▸ What is being asked: Which lines of the entries below contain the string "system"? Copy each one.

(Source material Opens)

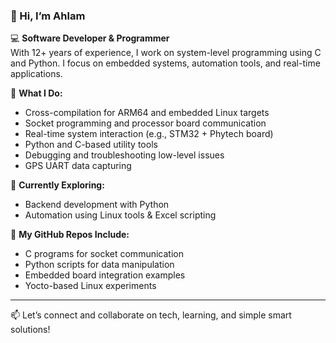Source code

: ### 👋 Hi, I’m Ahlam

💻 **Software Developer & Programmer**  
With 12+ years of experience, I work on system-level programming using C and Python. I focus on embedded systems, automation tools, and real-time applications.

🔧 **What I Do:**
- Cross-compilation for ARM64 and embedded Linux targets
- Socket programming and processor board communication
- Real-time system interaction (e.g., STM32 + Phytech board)
- Python and C-based utility tools
- Debugging and troubleshooting low-level issues
- GPS UART data capturing

🌱 **Currently Exploring:**
- Backend development with Python
- Automation using Linux tools & Excel scripting


📂 **My GitHub Repos Include:**
- C programs for socket communication
- Python scripts for data manipulation
- Embedded board integration examples
- Yocto-based Linux experiments

---

📫 Let’s connect and collaborate on tech, learning, and simple smart solutions!
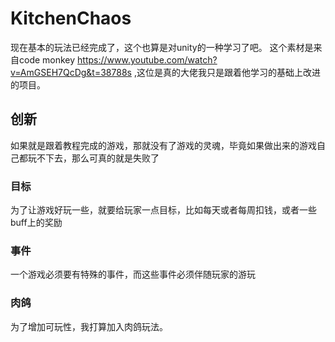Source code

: ﻿# KitchenChaos
现在基本的玩法已经完成了，这个也算是对unity的一种学习了吧。
这个素材是来自code monkey https://www.youtube.com/watch?v=AmGSEH7QcDg&t=38788s ,这位是真的大佬我只是跟着他学习的基础上改进的项目。

## 创新
如果就是跟着教程完成的游戏，那就没有了游戏的灵魂，毕竟如果做出来的游戏自己都玩不下去，那么可真的就是失败了

### 目标
为了让游戏好玩一些，就要给玩家一点目标，比如每天或者每周扣钱，或者一些buff上的奖励

### 事件
一个游戏必须要有特殊的事件，而这些事件必须伴随玩家的游玩

### 肉鸽
为了增加可玩性，我打算加入肉鸽玩法。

(Source material Closes)

▸ Final answer:
With 12+ years of experience, I work on system-level programming using C and Python. I focus on embedded systems, automation tools, and real-time applications.
- Real-time system interaction (e.g., STM32 + Phytech board)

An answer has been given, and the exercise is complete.